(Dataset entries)
※
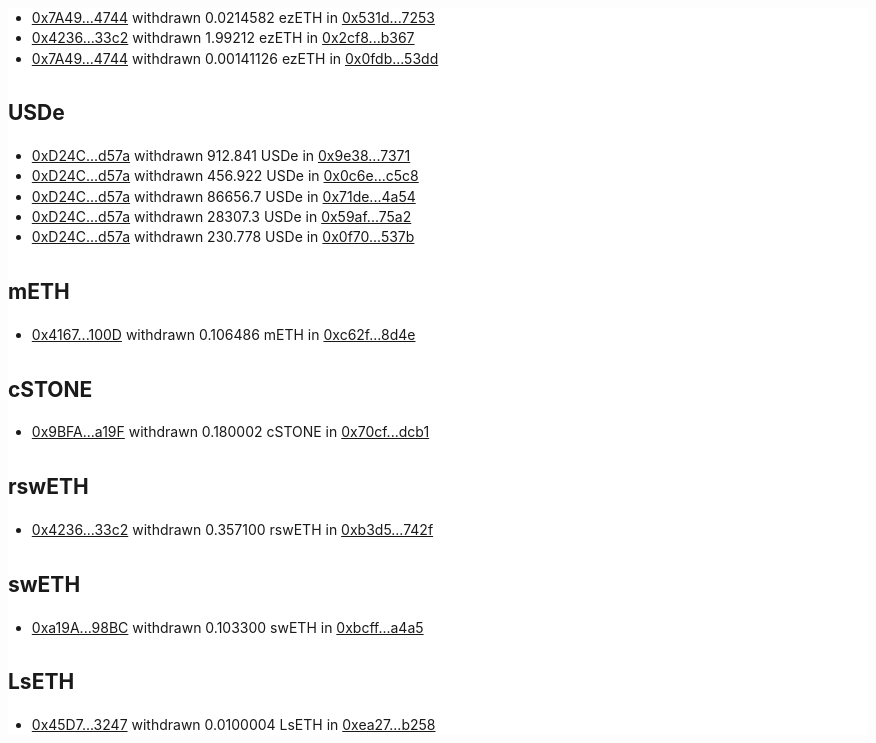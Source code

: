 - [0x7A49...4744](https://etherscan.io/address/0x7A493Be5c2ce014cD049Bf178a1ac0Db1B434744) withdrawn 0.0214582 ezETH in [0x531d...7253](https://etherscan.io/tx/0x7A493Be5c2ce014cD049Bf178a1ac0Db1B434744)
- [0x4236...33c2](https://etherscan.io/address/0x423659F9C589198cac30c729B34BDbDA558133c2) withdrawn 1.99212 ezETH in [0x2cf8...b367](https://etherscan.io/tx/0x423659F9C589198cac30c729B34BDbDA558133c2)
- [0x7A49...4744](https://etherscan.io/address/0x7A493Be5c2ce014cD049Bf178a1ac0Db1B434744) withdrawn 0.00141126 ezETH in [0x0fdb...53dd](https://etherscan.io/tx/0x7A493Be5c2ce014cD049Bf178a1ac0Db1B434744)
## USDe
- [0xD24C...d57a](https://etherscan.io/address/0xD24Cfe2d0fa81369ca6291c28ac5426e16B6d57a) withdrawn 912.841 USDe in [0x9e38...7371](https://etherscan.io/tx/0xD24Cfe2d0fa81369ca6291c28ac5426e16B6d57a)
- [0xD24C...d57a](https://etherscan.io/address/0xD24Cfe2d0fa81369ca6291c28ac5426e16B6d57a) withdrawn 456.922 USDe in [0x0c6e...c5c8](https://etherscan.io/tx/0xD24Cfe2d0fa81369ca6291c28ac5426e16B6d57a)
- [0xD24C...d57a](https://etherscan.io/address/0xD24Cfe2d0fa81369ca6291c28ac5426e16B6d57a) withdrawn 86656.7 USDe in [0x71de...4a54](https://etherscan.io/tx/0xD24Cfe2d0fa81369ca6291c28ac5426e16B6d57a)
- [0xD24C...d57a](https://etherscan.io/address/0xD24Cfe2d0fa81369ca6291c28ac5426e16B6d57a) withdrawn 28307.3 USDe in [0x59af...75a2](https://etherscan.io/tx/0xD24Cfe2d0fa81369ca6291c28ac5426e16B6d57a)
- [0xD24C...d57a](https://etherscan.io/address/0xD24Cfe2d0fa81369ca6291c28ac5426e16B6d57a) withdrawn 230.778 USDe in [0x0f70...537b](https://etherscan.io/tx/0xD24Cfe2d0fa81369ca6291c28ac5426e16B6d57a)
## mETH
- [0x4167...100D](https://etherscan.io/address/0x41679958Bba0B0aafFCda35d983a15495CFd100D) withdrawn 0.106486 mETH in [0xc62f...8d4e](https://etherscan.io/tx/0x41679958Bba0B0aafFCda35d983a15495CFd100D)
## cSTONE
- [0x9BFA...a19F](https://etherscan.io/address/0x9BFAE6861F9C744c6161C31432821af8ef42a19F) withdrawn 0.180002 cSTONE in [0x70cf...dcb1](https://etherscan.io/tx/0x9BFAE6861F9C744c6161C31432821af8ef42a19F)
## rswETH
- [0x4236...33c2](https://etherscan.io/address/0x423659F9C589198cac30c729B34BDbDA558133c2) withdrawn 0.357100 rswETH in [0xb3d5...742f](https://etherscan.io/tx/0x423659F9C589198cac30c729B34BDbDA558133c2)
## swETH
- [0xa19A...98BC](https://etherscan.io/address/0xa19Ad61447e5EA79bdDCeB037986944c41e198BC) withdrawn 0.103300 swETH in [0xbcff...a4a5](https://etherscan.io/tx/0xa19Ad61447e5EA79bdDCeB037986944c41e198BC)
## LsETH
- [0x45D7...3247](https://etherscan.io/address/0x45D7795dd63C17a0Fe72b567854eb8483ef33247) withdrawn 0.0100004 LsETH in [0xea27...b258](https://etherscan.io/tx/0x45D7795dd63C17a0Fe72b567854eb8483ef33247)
※
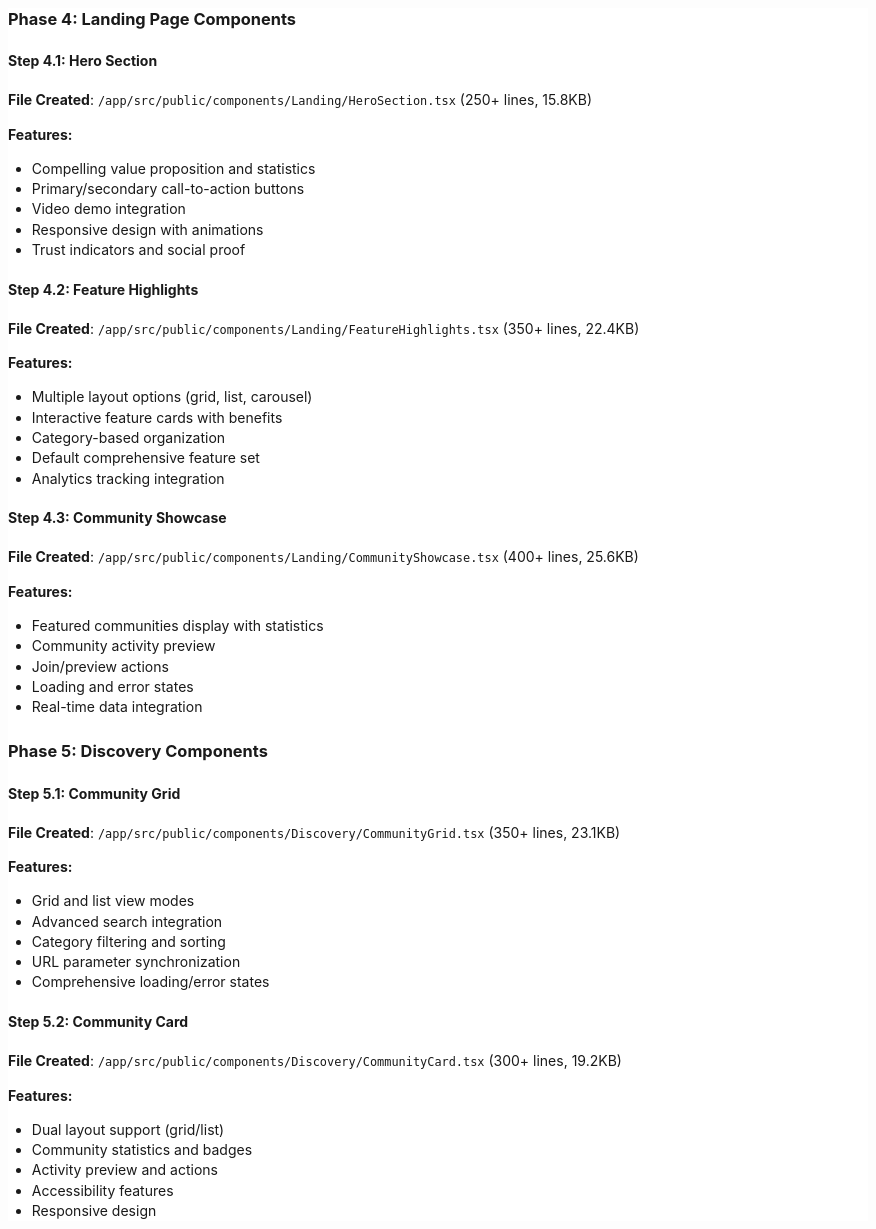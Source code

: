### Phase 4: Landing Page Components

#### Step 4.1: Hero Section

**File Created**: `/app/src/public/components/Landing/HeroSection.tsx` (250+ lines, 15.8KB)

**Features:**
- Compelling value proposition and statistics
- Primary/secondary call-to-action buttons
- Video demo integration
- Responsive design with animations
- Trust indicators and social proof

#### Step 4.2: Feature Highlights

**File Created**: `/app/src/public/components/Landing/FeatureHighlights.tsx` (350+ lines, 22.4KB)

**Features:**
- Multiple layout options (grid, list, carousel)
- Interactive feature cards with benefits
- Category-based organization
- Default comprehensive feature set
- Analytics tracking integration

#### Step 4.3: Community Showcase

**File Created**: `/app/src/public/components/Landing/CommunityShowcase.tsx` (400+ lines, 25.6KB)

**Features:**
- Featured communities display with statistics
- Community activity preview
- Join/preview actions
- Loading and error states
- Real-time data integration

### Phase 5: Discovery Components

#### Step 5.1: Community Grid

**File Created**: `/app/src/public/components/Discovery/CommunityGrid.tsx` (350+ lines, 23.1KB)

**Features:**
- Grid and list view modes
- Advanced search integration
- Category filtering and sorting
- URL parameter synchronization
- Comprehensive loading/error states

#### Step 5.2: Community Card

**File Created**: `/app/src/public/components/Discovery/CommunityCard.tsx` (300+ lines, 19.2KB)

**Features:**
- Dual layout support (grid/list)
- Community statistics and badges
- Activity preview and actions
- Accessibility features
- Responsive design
※
If a line of the entries holds the word "public", copy it out.

• **RESULT**
**File Created**: `/app/src/public/components/Landing/HeroSection.tsx` (250+ lines, 15.8KB)
**File Created**: `/app/src/public/components/Landing/FeatureHighlights.tsx` (350+ lines, 22.4KB)
**File Created**: `/app/src/public/components/Landing/CommunityShowcase.tsx` (400+ lines, 25.6KB)
**File Created**: `/app/src/public/components/Discovery/CommunityGrid.tsx` (350+ lines, 23.1KB)
**File Created**: `/app/src/public/components/Discovery/CommunityCard.tsx` (300+ lines, 19.2KB)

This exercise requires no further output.